O olhar pregado no fim do corredor, espera qualquer sinal de vida. Um rato, um vento. E nada.
Nada acontece nunca.
Ninguém aparece, é ele e o vazio trancados numa cela suja.
Ânsia de falar, chorar, gritar, como uma criança mal compreendida. Mas permaneceu no silêncio total.
Um pedaço de espelho no empoeirado canto esquerdo do cubo, a companhia.

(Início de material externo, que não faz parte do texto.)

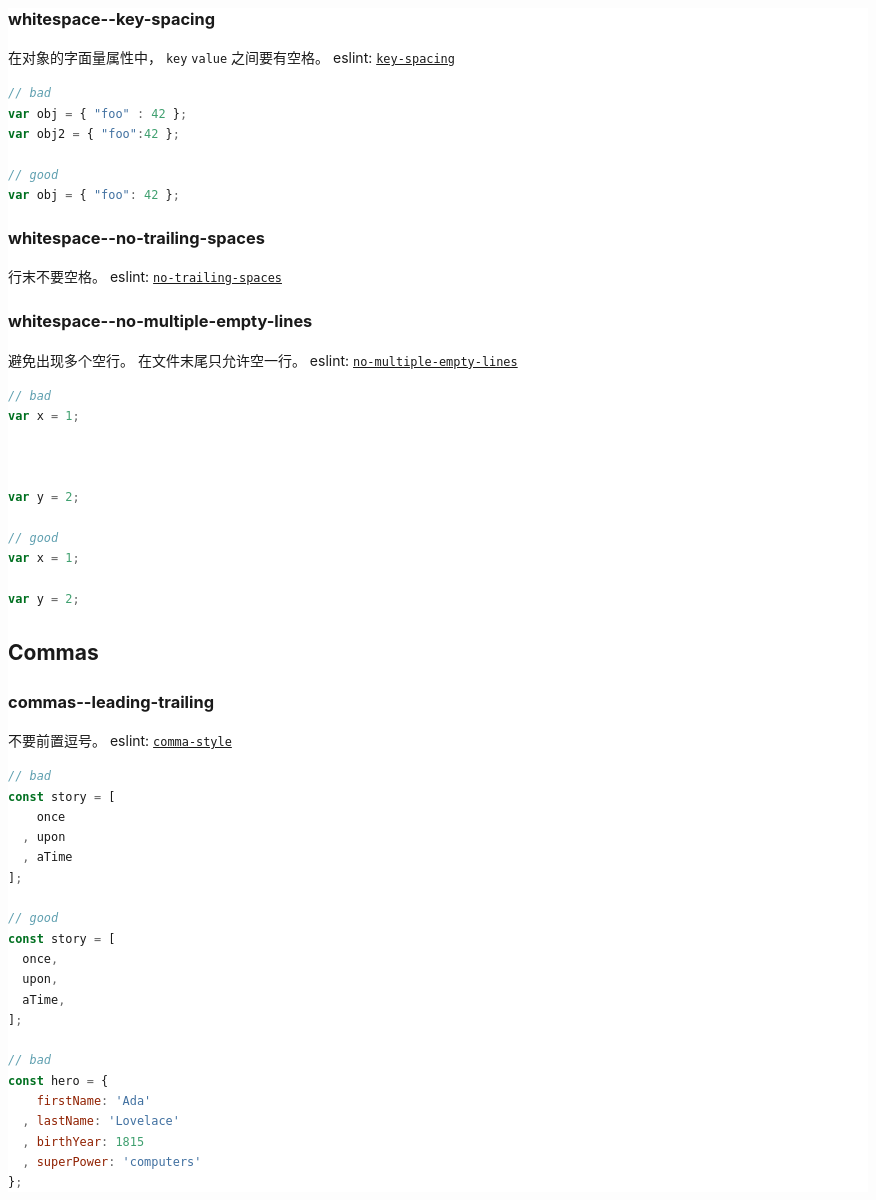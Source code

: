 ### whitespace--key-spacing
在对象的字面量属性中， `key` `value` 之间要有空格。 eslint: [`key-spacing`](https://eslint.org/docs/rules/key-spacing)

```javascript
// bad
var obj = { "foo" : 42 };
var obj2 = { "foo":42 };

// good
var obj = { "foo": 42 };
```

### whitespace--no-trailing-spaces
行末不要空格。 eslint: [`no-trailing-spaces`](https://eslint.org/docs/rules/no-trailing-spaces)

### whitespace--no-multiple-empty-lines
避免出现多个空行。 在文件末尾只允许空一行。 eslint: [`no-multiple-empty-lines`](https://eslint.org/docs/rules/no-multiple-empty-lines)


```javascript
// bad
var x = 1;



var y = 2;

// good
var x = 1;

var y = 2;
```




## Commas
### commas--leading-trailing
不要前置逗号。 eslint: [`comma-style`](http://eslint.org/docs/rules/comma-style.html)

```javascript
// bad
const story = [
	once
  , upon
  , aTime
];

// good
const story = [
  once,
  upon,
  aTime,
];

// bad
const hero = {
	firstName: 'Ada'
  , lastName: 'Lovelace'
  , birthYear: 1815
  , superPower: 'computers'
};

```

-Oi... Quanto tempo eu não te vejo... Você ta diferente, mais magro. Calma, não chora... A gente vai resolver isso, calma. Tá vendo a grade? Explode ela! Tem gente te esperando lá fora. Tua mãe deve ta aflita, coitada da minha mãe! Ah, ela preferia que eu estivesse menino, bola suspensa no ar, chute e gol! E nada mais...
-É Johnny, mas o tempo passou e olha o que te aconteceu! Um animal sem rosto, falando sozinho num lugar escuro! Estou enlouquecendo!
-Calma, não grita, não chora. Se você desesperar, vai te acabar e nada! Tua mãe precisa de você. Precisa... Minha mãe precisa de paz. Eu preciso de mim mesmo, quero me libertar dessa culpa que não me pertence, dessa vida que NUNCA foi minha, dessa sujeira...
Quero de novo estar moleque suspenso no ar, como o pássaro da história que a mãe contava. Voou só uma vez, até que não soube viver ou o mundo não o quis mais.
Tenho areia nos olhos, clareia, clareia...
Olhos pregados no corredor já não esperam outra coisa que as grades se abrirem.

22.5.06

RE re VO cei LU ta ÇÃO

Faça do sujeito, massa.
Pegue a massa amorfa com as mãos e encha de porrada, encha de chumbo, encha de fila, de indignidade, atire humilhação, aponte a arma e o fogo, subestime.
Deixe a massa descansando por tempo indeterminado, frente aos desfiles poderosos, ainda que seu descanso esteja repleto de impotência.
Um dia a massa toma forma de anti-herói, e nasce o anti do que antes não previra, você não se prevenira, nasce, bastardo de sua vontade, filho do seu desprezo.
Faça cara de vítima.
Atire mais humilhação, mate todos os suspeitos, mate todos os malditos, patrocine a miséria,finja que não é com você, diga que está tudo resolvido e que a paz reina enfim.
Tarde demais pro aborto que antes criticara.
A morte segue agindo, não há mais relutância alguma, matar é mais fácil que pensar. A sobrevivência depende da morte. Se fode quem tem cara de bandido. Quem tem cara de bandido?
Pouco importa se é irmão, pai ou filho.
Troque pobre por vagabundo, preto por bandido, favela por ninho.
Errando o copo de veneno sobre a mesa...
Tarde demais.
"De que me vale ser filho da santa, melhor seria ser filho da outra/ outra realidade menos morta/ tanta mentira, tanta força bruta"
Chico

Um dia desses vi um homem por dentro. Sentei num lugar qualquer de um lugar aí, e assim... Não sei como, vi um homem por dentro.
Sozinho, acompanhava o próprio corpo. Tinha olhos audazes, desvendando o mundo imundo.
No momento que captei seu corpo-além, pensava na crucificação, na eterna crucificação diária das possibilidades. Lembrava. Não dava pra assistir suas lembranças, porque não era filme.
Era um via-crúcis cheia de erros. Dias sussurados no escuro com surras, sufoco, silêncio
SILÊNCIO!
Pensava nas pessoas que antes... Antes... Isso era antes. Isso eram só lembranças, sussurava.
Mais vivas que o presente refletido em seus olhos.
Carregava cada ano no lombo de sua alma, e cada lembrança tinha ânsia de viver.
Pensava na crucificação, mote e fim da Roda viva. Via tantos olhos distantes de qualquer coisa que existisse, sabe?
Não, não sabe...
E via cruzes inúteis apodrecendo na ironia.
Pobre espírito... Pobre homem.
E as coisas que existem, são só coisas de querer que elas existam...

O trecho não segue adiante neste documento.